Après un hommage à son père (Barbiers, une histoire d'hommes) et un autre à sa mère (Les dames en bleu), Claude Demers a voulu revisiter son enfance. Pour ce faire, rien de tel qu'un retour dans le quartier où il a grandi, Verdun. Le documentaire D'où je viens était né.

Claude Demers est sans doute un homme fort. Et un être fragile.

Parce que cet homme n'a pas eu la chance d'avoir été souhaité. Lorsque sa mère était enceinte de lui, son père voulait qu'elle avorte. Plus tard, il a été adopté. Il a grandi dans un quartier, Verdun, qu'il a fui (ce sont ses mots) dès qu'il a eu 18 ans.

Chez d'autres, beaucoup d'autres, pareils stigmates auraient pu forger une vie de misère, d'écorchures. Claude Demers, lui, en a fait un terreau créatif.

De là, l'homme fort...

Exercice difficile, Demers en convient, que ce film autobiographique. À son visionnement, on a justement le sentiment qu'il est teinté d'une certaine peur.

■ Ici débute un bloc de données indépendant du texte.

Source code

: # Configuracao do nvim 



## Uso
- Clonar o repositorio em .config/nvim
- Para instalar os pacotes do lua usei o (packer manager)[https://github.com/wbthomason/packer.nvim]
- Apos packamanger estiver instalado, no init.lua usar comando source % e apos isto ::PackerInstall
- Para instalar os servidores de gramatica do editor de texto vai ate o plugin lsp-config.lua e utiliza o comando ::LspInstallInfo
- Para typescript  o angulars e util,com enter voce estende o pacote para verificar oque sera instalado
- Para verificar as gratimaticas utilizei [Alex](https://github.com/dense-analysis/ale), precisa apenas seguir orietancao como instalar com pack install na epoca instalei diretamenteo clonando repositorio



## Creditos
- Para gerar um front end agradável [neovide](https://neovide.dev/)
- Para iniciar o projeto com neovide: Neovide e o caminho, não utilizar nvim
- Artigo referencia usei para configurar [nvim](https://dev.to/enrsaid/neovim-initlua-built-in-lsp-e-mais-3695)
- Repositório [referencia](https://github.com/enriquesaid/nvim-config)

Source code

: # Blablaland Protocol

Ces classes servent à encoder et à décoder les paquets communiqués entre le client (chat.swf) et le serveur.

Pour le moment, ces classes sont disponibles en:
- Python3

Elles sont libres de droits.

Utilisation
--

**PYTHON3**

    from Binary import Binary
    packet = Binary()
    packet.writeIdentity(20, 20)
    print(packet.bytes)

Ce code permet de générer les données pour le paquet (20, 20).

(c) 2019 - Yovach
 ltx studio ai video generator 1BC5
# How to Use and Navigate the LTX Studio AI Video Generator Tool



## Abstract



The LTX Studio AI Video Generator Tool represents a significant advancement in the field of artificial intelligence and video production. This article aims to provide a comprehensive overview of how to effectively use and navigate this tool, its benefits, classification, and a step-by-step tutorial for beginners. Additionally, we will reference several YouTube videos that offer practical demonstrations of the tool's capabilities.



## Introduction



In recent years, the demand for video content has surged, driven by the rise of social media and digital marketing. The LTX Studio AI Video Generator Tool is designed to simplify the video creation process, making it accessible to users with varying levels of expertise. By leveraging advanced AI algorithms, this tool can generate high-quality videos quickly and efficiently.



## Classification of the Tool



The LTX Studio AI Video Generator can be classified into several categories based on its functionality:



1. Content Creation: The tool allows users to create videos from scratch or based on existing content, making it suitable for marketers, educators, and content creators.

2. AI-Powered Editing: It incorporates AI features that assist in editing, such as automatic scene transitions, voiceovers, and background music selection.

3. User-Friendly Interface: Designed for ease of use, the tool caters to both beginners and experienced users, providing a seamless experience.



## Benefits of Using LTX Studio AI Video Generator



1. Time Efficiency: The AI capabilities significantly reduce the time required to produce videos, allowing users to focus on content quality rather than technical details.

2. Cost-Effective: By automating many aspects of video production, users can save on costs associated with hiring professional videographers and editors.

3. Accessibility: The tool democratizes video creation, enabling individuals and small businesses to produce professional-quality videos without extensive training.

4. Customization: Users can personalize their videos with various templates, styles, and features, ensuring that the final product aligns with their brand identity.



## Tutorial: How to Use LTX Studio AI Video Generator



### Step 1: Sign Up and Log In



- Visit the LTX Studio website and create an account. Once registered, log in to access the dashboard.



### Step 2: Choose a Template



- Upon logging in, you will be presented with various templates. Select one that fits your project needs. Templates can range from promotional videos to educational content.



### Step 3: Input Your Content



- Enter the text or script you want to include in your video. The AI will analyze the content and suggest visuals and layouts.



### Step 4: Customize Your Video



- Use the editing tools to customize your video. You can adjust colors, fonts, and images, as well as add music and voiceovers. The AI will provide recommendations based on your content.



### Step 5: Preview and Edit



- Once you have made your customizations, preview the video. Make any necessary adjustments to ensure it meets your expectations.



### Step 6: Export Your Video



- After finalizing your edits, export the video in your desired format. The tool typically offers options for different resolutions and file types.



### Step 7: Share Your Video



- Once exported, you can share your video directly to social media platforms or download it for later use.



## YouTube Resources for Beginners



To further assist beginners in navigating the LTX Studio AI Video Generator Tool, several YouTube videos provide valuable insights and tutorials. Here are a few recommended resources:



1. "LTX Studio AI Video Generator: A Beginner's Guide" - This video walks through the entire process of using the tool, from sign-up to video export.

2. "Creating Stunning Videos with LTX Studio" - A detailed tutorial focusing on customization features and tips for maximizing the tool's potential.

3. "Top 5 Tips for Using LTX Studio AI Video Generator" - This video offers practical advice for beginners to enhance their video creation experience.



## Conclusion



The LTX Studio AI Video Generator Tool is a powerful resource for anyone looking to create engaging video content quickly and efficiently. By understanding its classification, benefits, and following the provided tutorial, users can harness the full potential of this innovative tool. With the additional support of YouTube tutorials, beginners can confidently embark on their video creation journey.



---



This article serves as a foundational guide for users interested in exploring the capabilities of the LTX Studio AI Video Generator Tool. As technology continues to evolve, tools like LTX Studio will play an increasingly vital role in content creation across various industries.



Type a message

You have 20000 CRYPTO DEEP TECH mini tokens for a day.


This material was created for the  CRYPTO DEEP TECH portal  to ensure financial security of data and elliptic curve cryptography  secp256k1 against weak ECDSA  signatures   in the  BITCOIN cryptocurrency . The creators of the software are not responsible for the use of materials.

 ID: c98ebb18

«Je dirais plutôt de l'angoisse, corrige cet homme doux en entrevue. Normalement, cette angoisse n'est pas apparente. Je suis quand même un gars avec une joie de vivre. Mais là, j'ouvre mes tripes, je me mets à nu, j'expose des blessures, je me replonge dans des moments plus difficiles. Tout ça n'a pas été facile.»

De là, l'être fragile...

Pour aller au bout de sa démarche, Demers a laissé resurgir toutes ces vieilles émotions reliées à son enfance, allant jusqu'à louer un appartement dans le quartier. «Je voulais replonger dans ces états d'enfance, sans que ce soit naïf», dit-il.

Cette ligne de conduite donne un film fort cohérent et, contrairement à ce qu'on pourrait imaginer, loin d'être triste et noir. Au contraire, il émerge du film une espèce de poésie, de lyrisme. L'oeuvre, en dépit d'une certaine dureté, est enveloppée d'une aura apaisante.

Un quartier vu autrement

D'où je viens nous fait aussi découvrir sous un angle singulier un quartier de Montréal qui, tout en se transformant, conserve une certaine élévation d'âme. «C'est sûr qu'il y a eu de la gentrification, mais les gens n'ont pas changé tant que ça, dit Demers. C'est ce qui est merveilleux! Les gens sont restés authentiques. Avec eux, nous avons eu une grande facilité de tournage.»

Facilité qui se traduit par des rencontres étonnantes que le commun des mortels, qui n'aime pas beaucoup être sorti de sa zone de confort, ne ferait pas nécessairement. Nous y croisons, par exemple, ce coloré citoyen du quartier qui passe beaucoup de temps dans un Dunkin Donuts à tenir une conversation proche du soliloque. Ou encore ces amateurs de grand air qui trouvent refuge dans une île inhabitée face à l'hôpital Douglas pour... chasser le canard.

Parallèlement à son côté plus éthéré, D'où je viens nourrit l'histoire de Montréal. D'ailleurs, lorsque Claude Demers s'est mis à décrire le quartier de son enfance à sa productrice à l'ONF, l'idée du film s'est imposée d'elle-même.

«Verdun est une île dans une île», dit-il.

Une île? Ce commentaire nous renvoie à l'aspect le plus étonnant du film: la nature. Elle est omniprésente dans ce quartier populaire et le spectateur la découvrira sur les pas de garçons et filles qui, encore dans l'enfance, passent de longues journées, insouciants, au bord de l'eau. Comme Claude Demers l'a fait à une autre époque.

«Chaque fois que j'allais à Verdun pour mes recherches, je me demandais sous quel angle aborder mon histoire. Je savais que je ne ferais pas un film sociopolitique. Je savais qu'il aurait un angle différent. Et j'ai senti cet appel du fleuve, constant. C'est très porteur sur le plan visuel et poétique.»